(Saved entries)

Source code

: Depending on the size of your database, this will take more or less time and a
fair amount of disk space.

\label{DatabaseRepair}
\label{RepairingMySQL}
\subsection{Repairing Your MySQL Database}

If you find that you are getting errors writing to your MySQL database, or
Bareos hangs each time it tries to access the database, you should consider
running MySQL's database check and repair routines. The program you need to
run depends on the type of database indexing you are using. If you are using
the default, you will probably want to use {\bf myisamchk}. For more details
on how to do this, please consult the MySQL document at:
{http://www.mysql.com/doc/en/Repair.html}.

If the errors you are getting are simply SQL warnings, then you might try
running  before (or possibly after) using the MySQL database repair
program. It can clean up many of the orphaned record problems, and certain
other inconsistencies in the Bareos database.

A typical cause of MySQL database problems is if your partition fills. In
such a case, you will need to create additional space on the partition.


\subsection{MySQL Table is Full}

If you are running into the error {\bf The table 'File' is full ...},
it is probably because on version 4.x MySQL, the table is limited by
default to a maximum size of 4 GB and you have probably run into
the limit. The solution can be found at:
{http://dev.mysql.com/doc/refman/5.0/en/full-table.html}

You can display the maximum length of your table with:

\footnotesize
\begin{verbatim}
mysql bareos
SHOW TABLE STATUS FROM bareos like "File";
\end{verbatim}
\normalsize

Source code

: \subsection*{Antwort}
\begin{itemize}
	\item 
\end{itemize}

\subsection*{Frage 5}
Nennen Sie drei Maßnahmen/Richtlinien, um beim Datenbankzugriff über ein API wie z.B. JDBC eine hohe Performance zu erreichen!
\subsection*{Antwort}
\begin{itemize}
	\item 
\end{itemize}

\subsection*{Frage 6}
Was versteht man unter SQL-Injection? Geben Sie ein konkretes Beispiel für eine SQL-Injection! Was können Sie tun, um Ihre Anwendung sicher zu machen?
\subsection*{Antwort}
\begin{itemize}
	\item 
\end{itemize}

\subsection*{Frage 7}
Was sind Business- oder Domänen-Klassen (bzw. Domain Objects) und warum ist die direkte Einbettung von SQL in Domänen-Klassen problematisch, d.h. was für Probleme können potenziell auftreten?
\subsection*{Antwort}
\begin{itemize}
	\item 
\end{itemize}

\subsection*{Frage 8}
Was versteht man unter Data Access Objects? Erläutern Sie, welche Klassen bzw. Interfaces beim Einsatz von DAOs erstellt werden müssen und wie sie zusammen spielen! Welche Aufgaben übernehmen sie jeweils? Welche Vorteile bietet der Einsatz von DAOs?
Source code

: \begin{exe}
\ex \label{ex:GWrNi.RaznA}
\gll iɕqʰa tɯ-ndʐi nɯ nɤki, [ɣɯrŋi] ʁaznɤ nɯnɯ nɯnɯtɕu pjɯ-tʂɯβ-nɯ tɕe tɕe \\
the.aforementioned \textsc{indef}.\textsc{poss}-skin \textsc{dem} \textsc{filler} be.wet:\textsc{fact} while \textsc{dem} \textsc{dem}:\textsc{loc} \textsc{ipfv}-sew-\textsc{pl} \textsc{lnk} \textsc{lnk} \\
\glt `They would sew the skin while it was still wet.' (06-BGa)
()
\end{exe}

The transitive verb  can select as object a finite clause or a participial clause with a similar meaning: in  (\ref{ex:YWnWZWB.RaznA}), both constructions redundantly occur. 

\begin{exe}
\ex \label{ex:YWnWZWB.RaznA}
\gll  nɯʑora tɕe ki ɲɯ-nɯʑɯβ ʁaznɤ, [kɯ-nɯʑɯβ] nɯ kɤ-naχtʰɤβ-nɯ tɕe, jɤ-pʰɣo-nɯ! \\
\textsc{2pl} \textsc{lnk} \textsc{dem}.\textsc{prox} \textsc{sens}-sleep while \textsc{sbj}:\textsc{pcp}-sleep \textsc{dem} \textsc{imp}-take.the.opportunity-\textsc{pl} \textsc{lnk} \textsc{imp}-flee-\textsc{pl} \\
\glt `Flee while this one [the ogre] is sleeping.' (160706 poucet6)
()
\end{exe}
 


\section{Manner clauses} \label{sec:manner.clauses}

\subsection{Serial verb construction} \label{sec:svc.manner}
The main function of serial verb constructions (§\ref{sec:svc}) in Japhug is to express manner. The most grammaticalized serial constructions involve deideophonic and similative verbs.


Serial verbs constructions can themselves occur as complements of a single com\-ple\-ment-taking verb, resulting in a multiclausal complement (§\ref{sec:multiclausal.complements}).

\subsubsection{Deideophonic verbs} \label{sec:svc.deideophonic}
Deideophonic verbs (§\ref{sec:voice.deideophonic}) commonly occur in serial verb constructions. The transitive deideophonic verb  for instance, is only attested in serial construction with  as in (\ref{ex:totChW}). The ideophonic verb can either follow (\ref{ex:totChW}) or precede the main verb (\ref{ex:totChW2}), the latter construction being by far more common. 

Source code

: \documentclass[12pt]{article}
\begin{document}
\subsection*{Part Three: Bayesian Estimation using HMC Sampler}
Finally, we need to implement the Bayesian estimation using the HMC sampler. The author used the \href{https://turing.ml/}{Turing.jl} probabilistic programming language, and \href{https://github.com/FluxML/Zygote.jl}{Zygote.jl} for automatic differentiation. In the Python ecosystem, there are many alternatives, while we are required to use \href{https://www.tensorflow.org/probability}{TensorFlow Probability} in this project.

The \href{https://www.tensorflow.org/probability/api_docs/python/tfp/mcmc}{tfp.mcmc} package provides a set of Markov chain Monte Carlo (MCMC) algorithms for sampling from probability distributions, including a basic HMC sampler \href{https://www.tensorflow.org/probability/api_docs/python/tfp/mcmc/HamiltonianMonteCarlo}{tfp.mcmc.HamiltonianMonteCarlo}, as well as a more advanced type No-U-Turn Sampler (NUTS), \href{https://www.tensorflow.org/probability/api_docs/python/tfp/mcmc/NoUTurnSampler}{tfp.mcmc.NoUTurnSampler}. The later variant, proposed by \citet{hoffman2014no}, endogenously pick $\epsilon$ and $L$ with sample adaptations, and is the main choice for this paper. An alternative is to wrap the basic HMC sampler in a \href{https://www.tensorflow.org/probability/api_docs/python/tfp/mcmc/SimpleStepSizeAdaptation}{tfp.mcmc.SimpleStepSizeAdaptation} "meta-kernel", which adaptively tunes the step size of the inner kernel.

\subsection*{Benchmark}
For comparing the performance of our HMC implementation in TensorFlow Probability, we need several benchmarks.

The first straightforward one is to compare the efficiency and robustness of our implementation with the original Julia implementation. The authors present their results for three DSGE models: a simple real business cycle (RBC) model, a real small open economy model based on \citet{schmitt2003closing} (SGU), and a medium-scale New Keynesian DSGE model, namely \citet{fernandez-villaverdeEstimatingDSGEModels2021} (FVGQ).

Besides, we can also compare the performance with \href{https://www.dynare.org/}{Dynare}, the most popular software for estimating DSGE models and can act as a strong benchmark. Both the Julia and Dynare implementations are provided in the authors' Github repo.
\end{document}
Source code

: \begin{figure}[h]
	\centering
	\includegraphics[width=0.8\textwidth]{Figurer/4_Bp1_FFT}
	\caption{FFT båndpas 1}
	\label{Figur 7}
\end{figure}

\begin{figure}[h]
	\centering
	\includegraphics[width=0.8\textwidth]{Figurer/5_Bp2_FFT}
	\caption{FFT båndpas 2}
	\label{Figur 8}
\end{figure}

• [WHAT THE EXERCISE ASKS]: Output the records exactly, including every line.

• [EXPECTED ANSWER]:
Source code

: Depending on the size of your database, this will take more or less time and a
fair amount of disk space.

\label{DatabaseRepair}
\label{RepairingMySQL}
\subsection{Repairing Your MySQL Database}

If you find that you are getting errors writing to your MySQL database, or
Bareos hangs each time it tries to access the database, you should consider
running MySQL's database check and repair routines. The program you need to
run depends on the type of database indexing you are using. If you are using
the default, you will probably want to use {\bf myisamchk}. For more details
on how to do this, please consult the MySQL document at:
{http://www.mysql.com/doc/en/Repair.html}.

If the errors you are getting are simply SQL warnings, then you might try
running  before (or possibly after) using the MySQL database repair
program. It can clean up many of the orphaned record problems, and certain
other inconsistencies in the Bareos database.

A typical cause of MySQL database problems is if your partition fills. In
such a case, you will need to create additional space on the partition.


\subsection{MySQL Table is Full}

If you are running into the error {\bf The table 'File' is full ...},
it is probably because on version 4.x MySQL, the table is limited by
default to a maximum size of 4 GB and you have probably run into
the limit. The solution can be found at:
{http://dev.mysql.com/doc/refman/5.0/en/full-table.html}

You can display the maximum length of your table with:

\footnotesize
\begin{verbatim}
mysql bareos
SHOW TABLE STATUS FROM bareos like "File";
\end{verbatim}
\normalsize

Source code

: \subsection*{Antwort}
\begin{itemize}
	\item 
\end{itemize}

\subsection*{Frage 5}
Nennen Sie drei Maßnahmen/Richtlinien, um beim Datenbankzugriff über ein API wie z.B. JDBC eine hohe Performance zu erreichen!
\subsection*{Antwort}
\begin{itemize}
	\item 
\end{itemize}

\subsection*{Frage 6}
Was versteht man unter SQL-Injection? Geben Sie ein konkretes Beispiel für eine SQL-Injection! Was können Sie tun, um Ihre Anwendung sicher zu machen?
\subsection*{Antwort}
\begin{itemize}
	\item 
\end{itemize}

\subsection*{Frage 7}
Was sind Business- oder Domänen-Klassen (bzw. Domain Objects) und warum ist die direkte Einbettung von SQL in Domänen-Klassen problematisch, d.h. was für Probleme können potenziell auftreten?
\subsection*{Antwort}
\begin{itemize}
	\item 
\end{itemize}

\subsection*{Frage 8}
Was versteht man unter Data Access Objects? Erläutern Sie, welche Klassen bzw. Interfaces beim Einsatz von DAOs erstellt werden müssen und wie sie zusammen spielen! Welche Aufgaben übernehmen sie jeweils? Welche Vorteile bietet der Einsatz von DAOs?
Source code

: \begin{exe}
\ex \label{ex:GWrNi.RaznA}
\gll iɕqʰa tɯ-ndʐi nɯ nɤki, [ɣɯrŋi] ʁaznɤ nɯnɯ nɯnɯtɕu pjɯ-tʂɯβ-nɯ tɕe tɕe \\
the.aforementioned \textsc{indef}.\textsc{poss}-skin \textsc{dem} \textsc{filler} be.wet:\textsc{fact} while \textsc{dem} \textsc{dem}:\textsc{loc} \textsc{ipfv}-sew-\textsc{pl} \textsc{lnk} \textsc{lnk} \\
\glt `They would sew the skin while it was still wet.' (06-BGa)
()
\end{exe}

The transitive verb  can select as object a finite clause or a participial clause with a similar meaning: in  (\ref{ex:YWnWZWB.RaznA}), both constructions redundantly occur. 

\begin{exe}
\ex \label{ex:YWnWZWB.RaznA}
\gll  nɯʑora tɕe ki ɲɯ-nɯʑɯβ ʁaznɤ, [kɯ-nɯʑɯβ] nɯ kɤ-naχtʰɤβ-nɯ tɕe, jɤ-pʰɣo-nɯ! \\
\textsc{2pl} \textsc{lnk} \textsc{dem}.\textsc{prox} \textsc{sens}-sleep while \textsc{sbj}:\textsc{pcp}-sleep \textsc{dem} \textsc{imp}-take.the.opportunity-\textsc{pl} \textsc{lnk} \textsc{imp}-flee-\textsc{pl} \\
\glt `Flee while this one [the ogre] is sleeping.' (160706 poucet6)
()
\end{exe}
 


\section{Manner clauses} \label{sec:manner.clauses}

\subsection{Serial verb construction} \label{sec:svc.manner}
The main function of serial verb constructions (§\ref{sec:svc}) in Japhug is to express manner. The most grammaticalized serial constructions involve deideophonic and similative verbs.


Serial verbs constructions can themselves occur as complements of a single com\-ple\-ment-taking verb, resulting in a multiclausal complement (§\ref{sec:multiclausal.complements}).

\subsubsection{Deideophonic verbs} \label{sec:svc.deideophonic}
Deideophonic verbs (§\ref{sec:voice.deideophonic}) commonly occur in serial verb constructions. The transitive deideophonic verb  for instance, is only attested in serial construction with  as in (\ref{ex:totChW}). The ideophonic verb can either follow (\ref{ex:totChW}) or precede the main verb (\ref{ex:totChW2}), the latter construction being by far more common. 

Source code

: \documentclass[12pt]{article}
\begin{document}
\subsection*{Part Three: Bayesian Estimation using HMC Sampler}
Finally, we need to implement the Bayesian estimation using the HMC sampler. The author used the \href{https://turing.ml/}{Turing.jl} probabilistic programming language, and \href{https://github.com/FluxML/Zygote.jl}{Zygote.jl} for automatic differentiation. In the Python ecosystem, there are many alternatives, while we are required to use \href{https://www.tensorflow.org/probability}{TensorFlow Probability} in this project.

The \href{https://www.tensorflow.org/probability/api_docs/python/tfp/mcmc}{tfp.mcmc} package provides a set of Markov chain Monte Carlo (MCMC) algorithms for sampling from probability distributions, including a basic HMC sampler \href{https://www.tensorflow.org/probability/api_docs/python/tfp/mcmc/HamiltonianMonteCarlo}{tfp.mcmc.HamiltonianMonteCarlo}, as well as a more advanced type No-U-Turn Sampler (NUTS), \href{https://www.tensorflow.org/probability/api_docs/python/tfp/mcmc/NoUTurnSampler}{tfp.mcmc.NoUTurnSampler}. The later variant, proposed by \citet{hoffman2014no}, endogenously pick $\epsilon$ and $L$ with sample adaptations, and is the main choice for this paper. An alternative is to wrap the basic HMC sampler in a \href{https://www.tensorflow.org/probability/api_docs/python/tfp/mcmc/SimpleStepSizeAdaptation}{tfp.mcmc.SimpleStepSizeAdaptation} "meta-kernel", which adaptively tunes the step size of the inner kernel.

\subsection*{Benchmark}
For comparing the performance of our HMC implementation in TensorFlow Probability, we need several benchmarks.

The first straightforward one is to compare the efficiency and robustness of our implementation with the original Julia implementation. The authors present their results for three DSGE models: a simple real business cycle (RBC) model, a real small open economy model based on \citet{schmitt2003closing} (SGU), and a medium-scale New Keynesian DSGE model, namely \citet{fernandez-villaverdeEstimatingDSGEModels2021} (FVGQ).

Besides, we can also compare the performance with \href{https://www.dynare.org/}{Dynare}, the most popular software for estimating DSGE models and can act as a strong benchmark. Both the Julia and Dynare implementations are provided in the authors' Github repo.
\end{document}
Source code

: \begin{figure}[h]
	\centering
	\includegraphics[width=0.8\textwidth]{Figurer/4_Bp1_FFT}
	\caption{FFT båndpas 1}
	\label{Figur 7}
\end{figure}

\begin{figure}[h]
	\centering
	\includegraphics[width=0.8\textwidth]{Figurer/5_Bp2_FFT}
	\caption{FFT båndpas 2}
	\label{Figur 8}
\end{figure}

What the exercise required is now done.